Однако опер мне объяснил, что по многим признакам на Лазоревскую напали те самые «призраки». Поэтому и дело завели.
Короче, пошел я в больницу на улицу Двадцать Пятого Октября, хорошо, что застал Лазоревскую, она уже к выписке готовилась.
Меня увидела – испугалась, я сразу заметил.
Я тут же на нее надавил. Спрашиваю:
– В каких отношениях вы были с полковником Пастуховым?
Она покраснела, потом побледнела, потом снова покраснела и говорит мне:
– Это вас совершенно не касается!
– Очень даже касается, – отвечаю, – потому как я расследую убийство! Так что отвечайте сейчас же на мой вопрос!
Она мне:
– Я его люблю! И он меня любит!
А я ей:
– Больше не любит!
– Как не любит? Неправда! Очень любит! И всячески мне это доказал!
– Может, прежде и любил, но теперь это в прошлом, потому как полковник Пастухов убит.
Она снова побледнела и даже сомлела, смотрю – вот сейчас упадет. Я ее на стул усадил, воды поднес и говорю вежливо:
– Я, конечно, извиняюсь, что так вас огорошил, но только мне не до чувств и всяких эмоций, поскольку я двойное убийство расследую. И вы по этому убийству являетесь важным свидетелем. Так что давайте уже поговорим.
Она опять покраснела.
– Как свидетелем? Почему свидетелем? Я ничего про это не знаю! От вас только сейчас услышала! Какой ужас!
– А что у вас грабители на улице отобрали?

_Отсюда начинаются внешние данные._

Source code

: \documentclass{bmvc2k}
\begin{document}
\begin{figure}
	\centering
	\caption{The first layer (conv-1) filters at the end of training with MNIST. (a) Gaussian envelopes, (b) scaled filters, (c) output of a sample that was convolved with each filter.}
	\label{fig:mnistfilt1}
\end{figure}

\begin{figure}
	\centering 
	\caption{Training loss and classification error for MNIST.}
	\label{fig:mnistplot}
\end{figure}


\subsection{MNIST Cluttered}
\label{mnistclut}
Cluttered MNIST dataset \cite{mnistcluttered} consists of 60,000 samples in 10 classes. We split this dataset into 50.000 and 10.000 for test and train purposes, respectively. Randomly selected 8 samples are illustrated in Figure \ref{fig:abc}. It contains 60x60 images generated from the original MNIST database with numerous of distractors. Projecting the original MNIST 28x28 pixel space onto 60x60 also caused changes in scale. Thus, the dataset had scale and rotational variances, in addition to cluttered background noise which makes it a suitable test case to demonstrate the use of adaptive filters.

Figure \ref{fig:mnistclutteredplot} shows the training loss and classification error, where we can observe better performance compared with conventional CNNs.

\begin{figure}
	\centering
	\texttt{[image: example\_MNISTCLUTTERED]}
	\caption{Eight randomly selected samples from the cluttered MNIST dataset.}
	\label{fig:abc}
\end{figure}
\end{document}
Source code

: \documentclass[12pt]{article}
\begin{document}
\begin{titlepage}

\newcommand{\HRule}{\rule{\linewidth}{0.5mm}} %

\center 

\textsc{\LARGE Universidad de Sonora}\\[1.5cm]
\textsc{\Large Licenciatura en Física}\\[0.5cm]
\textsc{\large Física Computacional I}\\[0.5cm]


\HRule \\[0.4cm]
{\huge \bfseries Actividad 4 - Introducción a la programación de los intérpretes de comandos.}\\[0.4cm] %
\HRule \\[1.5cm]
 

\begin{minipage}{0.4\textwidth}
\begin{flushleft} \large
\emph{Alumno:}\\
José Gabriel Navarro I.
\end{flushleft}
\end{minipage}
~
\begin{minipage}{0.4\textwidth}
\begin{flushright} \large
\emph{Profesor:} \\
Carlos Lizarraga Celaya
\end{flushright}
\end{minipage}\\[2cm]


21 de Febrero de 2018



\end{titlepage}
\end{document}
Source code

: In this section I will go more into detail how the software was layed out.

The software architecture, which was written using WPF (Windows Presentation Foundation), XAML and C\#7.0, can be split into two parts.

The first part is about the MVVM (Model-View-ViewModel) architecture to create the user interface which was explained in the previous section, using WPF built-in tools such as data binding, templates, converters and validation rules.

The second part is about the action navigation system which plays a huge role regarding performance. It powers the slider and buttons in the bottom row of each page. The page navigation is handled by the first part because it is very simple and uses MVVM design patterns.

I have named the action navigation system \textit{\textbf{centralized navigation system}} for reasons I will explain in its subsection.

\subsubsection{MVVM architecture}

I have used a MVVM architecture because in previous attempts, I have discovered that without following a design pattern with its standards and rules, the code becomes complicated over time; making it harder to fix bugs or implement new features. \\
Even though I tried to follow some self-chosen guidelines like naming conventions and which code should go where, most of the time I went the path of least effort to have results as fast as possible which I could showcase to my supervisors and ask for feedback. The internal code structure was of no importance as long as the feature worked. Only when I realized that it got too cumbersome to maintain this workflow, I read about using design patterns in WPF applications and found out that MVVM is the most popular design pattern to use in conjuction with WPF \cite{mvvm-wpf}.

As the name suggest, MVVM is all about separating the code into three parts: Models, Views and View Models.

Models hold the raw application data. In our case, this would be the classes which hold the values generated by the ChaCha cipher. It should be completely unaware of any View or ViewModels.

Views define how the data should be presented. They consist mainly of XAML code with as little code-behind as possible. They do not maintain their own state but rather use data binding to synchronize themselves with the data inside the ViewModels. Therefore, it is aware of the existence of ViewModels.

– Ничего… – А сама глаза прячет.
А я на нее смотрю – у нее ухо пластырем заклеено. Все ясно, знакомая картина. Сережки у нее вырвали.
Ну, и решил я на нее маленько надавить. С одной стороны, жалко девчонку, лица на ней нет, оно и понятно – только что узнала, что любимого человека убили, а с другой – надо же этих сволочей остановить! Сколько уже на них крови!
Посмотрел я на нее грозно, как я умею, и говорю:
– Как это ничего не отобрали? А серьги?
Она молчит, губы дрожат, чувствую, сейчас расплачется. Но не отступаю, не поддаюсь на эти женские штучки. Хоть и очень не люблю, когда плачут.
– Рассказывай, – говорю. – Все равно ведь узнаю! Выясню, откуда ты в тот день шла, поговорю с подружками твоими в театре – наверняка вспомнят, были ли у тебя в ушах сережки! Женщины такие вещи очень хорошо запоминают! Нужно тебе, чтобы пошли разговоры? Чтобы косточки твои перемывали?